Problem to solve — Reproduce the data below word for word.

++++++

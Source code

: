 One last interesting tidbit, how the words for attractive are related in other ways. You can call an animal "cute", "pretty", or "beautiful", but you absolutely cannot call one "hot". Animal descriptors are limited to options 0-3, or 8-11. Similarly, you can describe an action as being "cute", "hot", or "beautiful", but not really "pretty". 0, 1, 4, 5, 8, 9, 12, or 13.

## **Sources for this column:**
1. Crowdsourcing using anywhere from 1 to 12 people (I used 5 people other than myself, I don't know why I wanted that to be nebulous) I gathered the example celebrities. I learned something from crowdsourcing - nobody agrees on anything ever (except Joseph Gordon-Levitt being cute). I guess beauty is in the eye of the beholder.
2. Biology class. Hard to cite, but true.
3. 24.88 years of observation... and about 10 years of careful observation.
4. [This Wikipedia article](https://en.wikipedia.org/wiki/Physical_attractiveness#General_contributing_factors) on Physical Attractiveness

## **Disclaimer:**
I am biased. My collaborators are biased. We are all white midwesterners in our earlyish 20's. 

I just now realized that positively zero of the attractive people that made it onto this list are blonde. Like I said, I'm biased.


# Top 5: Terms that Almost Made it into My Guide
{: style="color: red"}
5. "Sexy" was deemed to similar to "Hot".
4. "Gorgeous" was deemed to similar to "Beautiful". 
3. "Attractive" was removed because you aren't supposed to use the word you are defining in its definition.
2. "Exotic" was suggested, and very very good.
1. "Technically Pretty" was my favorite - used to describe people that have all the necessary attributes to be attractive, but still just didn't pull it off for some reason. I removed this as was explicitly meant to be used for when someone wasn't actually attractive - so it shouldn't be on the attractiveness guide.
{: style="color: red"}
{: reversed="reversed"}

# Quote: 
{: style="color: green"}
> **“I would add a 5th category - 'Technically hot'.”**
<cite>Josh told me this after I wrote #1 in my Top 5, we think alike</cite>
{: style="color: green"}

++++++

Solution to this exercise —
Source code

: One last interesting tidbit, how the words for attractive are related in other ways. You can call an animal "cute", "pretty", or "beautiful", but you absolutely cannot call one "hot". Animal descriptors are limited to options 0-3, or 8-11. Similarly, you can describe an action as being "cute", "hot", or "beautiful", but not really "pretty". 0, 1, 4, 5, 8, 9, 12, or 13.

## **Sources for this column:**
1. Crowdsourcing using anywhere from 1 to 12 people (I used 5 people other than myself, I don't know why I wanted that to be nebulous) I gathered the example celebrities. I learned something from crowdsourcing - nobody agrees on anything ever (except Joseph Gordon-Levitt being cute). I guess beauty is in the eye of the beholder.
2. Biology class. Hard to cite, but true.
3. 24.88 years of observation... and about 10 years of careful observation.
4. [This Wikipedia article](https://en.wikipedia.org/wiki/Physical_attractiveness#General_contributing_factors) on Physical Attractiveness

## **Disclaimer:**
I am biased. My collaborators are biased. We are all white midwesterners in our earlyish 20's. 

I just now realized that positively zero of the attractive people that made it onto this list are blonde. Like I said, I'm biased.


# Top 5: Terms that Almost Made it into My Guide
{: style="color: red"}
5. "Sexy" was deemed to similar to "Hot".
4. "Gorgeous" was deemed to similar to "Beautiful". 
3. "Attractive" was removed because you aren't supposed to use the word you are defining in its definition.
2. "Exotic" was suggested, and very very good.
1. "Technically Pretty" was my favorite - used to describe people that have all the necessary attributes to be attractive, but still just didn't pull it off for some reason. I removed this as was explicitly meant to be used for when someone wasn't actually attractive - so it shouldn't be on the attractiveness guide.
{: style="color: red"}
{: reversed="reversed"}

# Quote: 
{: style="color: green"}
> **“I would add a 5th category - 'Technically hot'.”**
<cite>Josh told me this after I wrote #1 in my Top 5, we think alike</cite>
{: style="color: green"}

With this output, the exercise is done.